Working with toxicity: Disability, pace, and anti-productivism
Monday, January 19, 2026 from 3:00 pm to 5:00 pm

- In-person event
- 2017, Dunton Tower, Carleton University
- 1125 Colonel By Drive, Ottawa, ON, K1S 5B6
- Contact
- Kelly Fritsch, kellyfritsch@cunet.carleton.ca
Join the Carleton Disability and Access Studies Hub for a lecture and discussion with Dr. Alexis Shotwell (Department of Sociology and Anthropology).
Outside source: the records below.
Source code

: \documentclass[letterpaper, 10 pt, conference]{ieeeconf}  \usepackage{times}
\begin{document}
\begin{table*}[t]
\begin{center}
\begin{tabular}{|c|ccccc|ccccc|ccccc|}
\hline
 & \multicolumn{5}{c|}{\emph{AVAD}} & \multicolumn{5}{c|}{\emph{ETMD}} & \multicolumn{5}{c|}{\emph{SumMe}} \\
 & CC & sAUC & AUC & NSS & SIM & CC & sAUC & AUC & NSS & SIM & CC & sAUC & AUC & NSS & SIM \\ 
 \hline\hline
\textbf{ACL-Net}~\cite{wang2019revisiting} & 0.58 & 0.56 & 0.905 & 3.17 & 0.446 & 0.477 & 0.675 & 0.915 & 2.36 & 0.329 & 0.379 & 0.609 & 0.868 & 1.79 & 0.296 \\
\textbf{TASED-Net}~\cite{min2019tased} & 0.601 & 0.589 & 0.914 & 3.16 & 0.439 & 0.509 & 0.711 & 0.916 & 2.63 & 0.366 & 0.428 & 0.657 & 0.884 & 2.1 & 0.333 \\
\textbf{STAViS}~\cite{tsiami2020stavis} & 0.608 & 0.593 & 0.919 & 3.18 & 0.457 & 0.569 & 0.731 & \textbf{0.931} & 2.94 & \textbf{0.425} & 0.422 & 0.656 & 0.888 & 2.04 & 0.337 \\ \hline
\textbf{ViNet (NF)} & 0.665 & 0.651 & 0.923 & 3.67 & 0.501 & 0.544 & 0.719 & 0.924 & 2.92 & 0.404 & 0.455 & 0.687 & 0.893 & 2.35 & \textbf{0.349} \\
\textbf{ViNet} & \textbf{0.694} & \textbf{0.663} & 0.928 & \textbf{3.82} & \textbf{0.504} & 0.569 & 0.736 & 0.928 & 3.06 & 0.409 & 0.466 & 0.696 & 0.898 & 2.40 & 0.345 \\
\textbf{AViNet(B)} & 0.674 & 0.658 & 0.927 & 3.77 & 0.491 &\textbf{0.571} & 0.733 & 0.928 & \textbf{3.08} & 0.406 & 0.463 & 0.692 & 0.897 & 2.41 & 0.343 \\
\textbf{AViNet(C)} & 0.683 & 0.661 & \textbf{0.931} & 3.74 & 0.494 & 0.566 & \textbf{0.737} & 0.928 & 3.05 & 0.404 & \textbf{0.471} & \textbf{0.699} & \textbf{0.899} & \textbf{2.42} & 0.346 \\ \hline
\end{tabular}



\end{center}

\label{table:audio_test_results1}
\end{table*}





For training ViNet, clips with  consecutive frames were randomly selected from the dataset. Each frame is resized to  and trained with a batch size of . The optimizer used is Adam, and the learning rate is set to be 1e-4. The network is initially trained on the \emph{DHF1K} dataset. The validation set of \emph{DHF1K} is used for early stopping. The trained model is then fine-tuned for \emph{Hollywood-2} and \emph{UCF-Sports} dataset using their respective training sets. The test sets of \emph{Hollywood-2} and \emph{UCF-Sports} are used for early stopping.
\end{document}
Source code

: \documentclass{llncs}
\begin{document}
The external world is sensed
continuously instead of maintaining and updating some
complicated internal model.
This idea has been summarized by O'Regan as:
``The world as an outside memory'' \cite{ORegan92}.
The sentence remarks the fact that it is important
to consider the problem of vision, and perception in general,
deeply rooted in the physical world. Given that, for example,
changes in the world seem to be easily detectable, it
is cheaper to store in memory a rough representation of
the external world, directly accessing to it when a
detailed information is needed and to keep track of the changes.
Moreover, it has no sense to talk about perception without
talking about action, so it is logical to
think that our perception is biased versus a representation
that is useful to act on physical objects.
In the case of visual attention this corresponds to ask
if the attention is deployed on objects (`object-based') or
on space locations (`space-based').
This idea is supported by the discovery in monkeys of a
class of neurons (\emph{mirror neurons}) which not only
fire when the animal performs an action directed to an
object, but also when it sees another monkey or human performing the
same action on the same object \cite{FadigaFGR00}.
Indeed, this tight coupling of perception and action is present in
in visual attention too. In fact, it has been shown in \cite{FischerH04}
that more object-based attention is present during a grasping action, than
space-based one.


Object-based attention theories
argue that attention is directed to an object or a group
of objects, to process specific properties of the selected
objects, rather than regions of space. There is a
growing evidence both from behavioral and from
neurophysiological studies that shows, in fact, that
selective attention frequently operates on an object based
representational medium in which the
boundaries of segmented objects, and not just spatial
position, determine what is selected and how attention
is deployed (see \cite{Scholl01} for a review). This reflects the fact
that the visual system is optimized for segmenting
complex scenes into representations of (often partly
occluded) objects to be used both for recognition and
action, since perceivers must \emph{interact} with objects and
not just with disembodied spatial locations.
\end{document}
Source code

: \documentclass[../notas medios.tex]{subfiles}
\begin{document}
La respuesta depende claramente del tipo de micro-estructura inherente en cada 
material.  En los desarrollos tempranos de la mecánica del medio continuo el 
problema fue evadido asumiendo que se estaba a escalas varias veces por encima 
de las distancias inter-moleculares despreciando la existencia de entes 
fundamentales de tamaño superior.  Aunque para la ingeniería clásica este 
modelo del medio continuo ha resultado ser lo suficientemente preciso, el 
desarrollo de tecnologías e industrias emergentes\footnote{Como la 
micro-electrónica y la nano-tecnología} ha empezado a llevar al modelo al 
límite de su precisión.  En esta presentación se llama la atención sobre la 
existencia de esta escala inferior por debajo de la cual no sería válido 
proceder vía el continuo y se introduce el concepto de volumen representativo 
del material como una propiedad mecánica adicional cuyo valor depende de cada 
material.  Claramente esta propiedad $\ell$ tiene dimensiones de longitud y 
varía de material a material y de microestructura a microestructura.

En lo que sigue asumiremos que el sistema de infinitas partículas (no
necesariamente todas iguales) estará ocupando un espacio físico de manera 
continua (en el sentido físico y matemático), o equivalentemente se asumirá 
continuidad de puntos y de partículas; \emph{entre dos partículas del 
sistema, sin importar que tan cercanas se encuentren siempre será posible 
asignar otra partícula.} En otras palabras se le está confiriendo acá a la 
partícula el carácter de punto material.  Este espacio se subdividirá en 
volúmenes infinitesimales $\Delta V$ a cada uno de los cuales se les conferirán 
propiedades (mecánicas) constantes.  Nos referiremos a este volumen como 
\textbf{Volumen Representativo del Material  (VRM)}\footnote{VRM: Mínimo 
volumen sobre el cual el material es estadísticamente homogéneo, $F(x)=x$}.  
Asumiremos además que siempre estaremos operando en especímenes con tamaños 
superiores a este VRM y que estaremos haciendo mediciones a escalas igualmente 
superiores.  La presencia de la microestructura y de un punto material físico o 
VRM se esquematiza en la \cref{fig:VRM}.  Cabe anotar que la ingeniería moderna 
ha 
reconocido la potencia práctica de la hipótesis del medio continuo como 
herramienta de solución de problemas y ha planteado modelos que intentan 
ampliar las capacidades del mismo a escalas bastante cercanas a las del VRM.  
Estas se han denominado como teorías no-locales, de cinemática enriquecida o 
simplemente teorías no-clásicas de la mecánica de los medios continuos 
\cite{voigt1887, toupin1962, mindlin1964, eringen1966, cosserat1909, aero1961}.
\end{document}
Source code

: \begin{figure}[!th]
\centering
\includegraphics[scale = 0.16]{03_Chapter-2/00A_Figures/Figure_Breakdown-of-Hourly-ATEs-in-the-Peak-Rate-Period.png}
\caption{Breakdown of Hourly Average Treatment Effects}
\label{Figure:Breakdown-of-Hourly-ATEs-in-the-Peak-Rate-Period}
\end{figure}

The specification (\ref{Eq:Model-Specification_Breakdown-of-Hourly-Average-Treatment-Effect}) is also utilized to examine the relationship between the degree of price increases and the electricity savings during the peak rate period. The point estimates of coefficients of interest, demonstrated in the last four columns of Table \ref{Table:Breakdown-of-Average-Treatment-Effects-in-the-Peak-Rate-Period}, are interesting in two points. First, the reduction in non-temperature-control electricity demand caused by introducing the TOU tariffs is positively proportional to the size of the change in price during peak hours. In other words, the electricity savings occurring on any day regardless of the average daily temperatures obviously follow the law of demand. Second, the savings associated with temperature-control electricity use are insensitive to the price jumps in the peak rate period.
Working with toxicity: Disability, pace, and anti-productivism
Disability decolonial theorists have richly engaged the production of debility and disability under occupation and racial capitalism; we know that extraction regimes are toxic. There is a complex nexus of metaphors and materialities at the intersection of toxicity and disability, particularly in the ways that people disrupt and contest the production of toxicity through raising fears of disability (think here of the spectre of the disabled kid, victim of toxic environments, medications, or maternal failings; think here of the person disabled by their work; think here of ecologies disabled by chemical pollution). In this talk, I engage the disability-toxicity nexus through thinking about work. Work is toxic, and it distributes toxicity’s effects; toxicity is something we cannot, in the final analysis, evade. Instead, it is something we must work with, and on. I argue that anti-productivism, a commitment to liberatory intoxication, and a disability anti-work politics help us oppose toxicity without replicating anti-disability rhetoric and practices.